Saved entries
============================================================
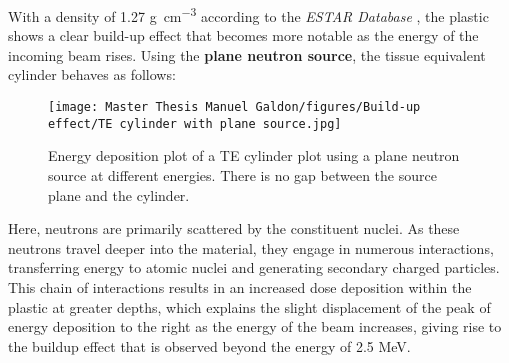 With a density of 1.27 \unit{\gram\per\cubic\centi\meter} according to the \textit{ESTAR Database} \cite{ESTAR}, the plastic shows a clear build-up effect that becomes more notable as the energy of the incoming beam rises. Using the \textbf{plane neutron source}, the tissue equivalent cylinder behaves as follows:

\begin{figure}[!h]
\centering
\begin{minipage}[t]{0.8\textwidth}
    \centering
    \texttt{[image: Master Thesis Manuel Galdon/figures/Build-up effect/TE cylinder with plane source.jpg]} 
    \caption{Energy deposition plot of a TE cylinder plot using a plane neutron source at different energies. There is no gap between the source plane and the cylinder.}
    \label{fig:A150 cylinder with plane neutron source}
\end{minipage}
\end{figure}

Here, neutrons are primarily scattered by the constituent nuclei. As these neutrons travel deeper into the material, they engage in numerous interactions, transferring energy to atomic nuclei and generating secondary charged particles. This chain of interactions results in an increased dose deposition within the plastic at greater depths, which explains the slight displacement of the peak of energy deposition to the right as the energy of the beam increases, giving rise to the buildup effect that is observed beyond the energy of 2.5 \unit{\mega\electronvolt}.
============================================================
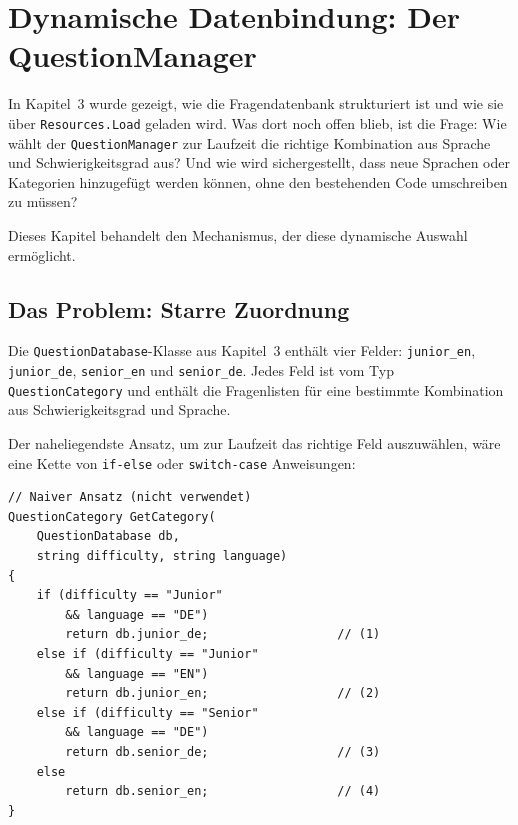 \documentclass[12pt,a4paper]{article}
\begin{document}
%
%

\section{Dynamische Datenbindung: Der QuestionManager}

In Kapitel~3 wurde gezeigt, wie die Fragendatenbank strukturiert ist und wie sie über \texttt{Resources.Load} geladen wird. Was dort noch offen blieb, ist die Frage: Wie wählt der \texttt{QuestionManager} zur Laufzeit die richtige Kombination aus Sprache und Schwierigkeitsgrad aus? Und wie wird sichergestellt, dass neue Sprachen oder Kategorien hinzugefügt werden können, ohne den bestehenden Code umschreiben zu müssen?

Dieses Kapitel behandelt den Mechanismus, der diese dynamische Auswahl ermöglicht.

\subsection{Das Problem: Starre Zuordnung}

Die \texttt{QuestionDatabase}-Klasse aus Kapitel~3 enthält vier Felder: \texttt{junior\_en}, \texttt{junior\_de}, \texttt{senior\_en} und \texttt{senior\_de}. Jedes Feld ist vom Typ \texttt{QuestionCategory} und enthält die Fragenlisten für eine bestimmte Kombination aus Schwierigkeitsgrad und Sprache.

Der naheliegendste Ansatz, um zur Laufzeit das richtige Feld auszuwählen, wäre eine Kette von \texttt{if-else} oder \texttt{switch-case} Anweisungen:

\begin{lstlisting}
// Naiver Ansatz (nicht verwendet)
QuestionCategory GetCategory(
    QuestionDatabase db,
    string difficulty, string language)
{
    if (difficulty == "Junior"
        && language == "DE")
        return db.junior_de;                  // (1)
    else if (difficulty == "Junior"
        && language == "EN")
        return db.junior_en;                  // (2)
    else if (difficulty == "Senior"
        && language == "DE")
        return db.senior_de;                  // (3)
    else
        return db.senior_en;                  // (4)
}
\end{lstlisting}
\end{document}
============================================================
Beginning with the line above that contains "with plane neutron", copy each line exactly up to and including the line that contains "Here, neutrons are", and go no further.

### RESPONSE
    \label{fig:A150 cylinder with plane neutron source}
\end{minipage}
\end{figure}

Here, neutrons are primarily scattered by the constituent nuclei. As these neutrons travel deeper into the material, they engage in numerous interactions, transferring energy to atomic nuclei and generating secondary charged particles. This chain of interactions results in an increased dose deposition within the plastic at greater depths, which explains the slight displacement of the peak of energy deposition to the right as the energy of the beam increases, giving rise to the buildup effect that is observed beyond the energy of 2.5 \unit{\mega\electronvolt}.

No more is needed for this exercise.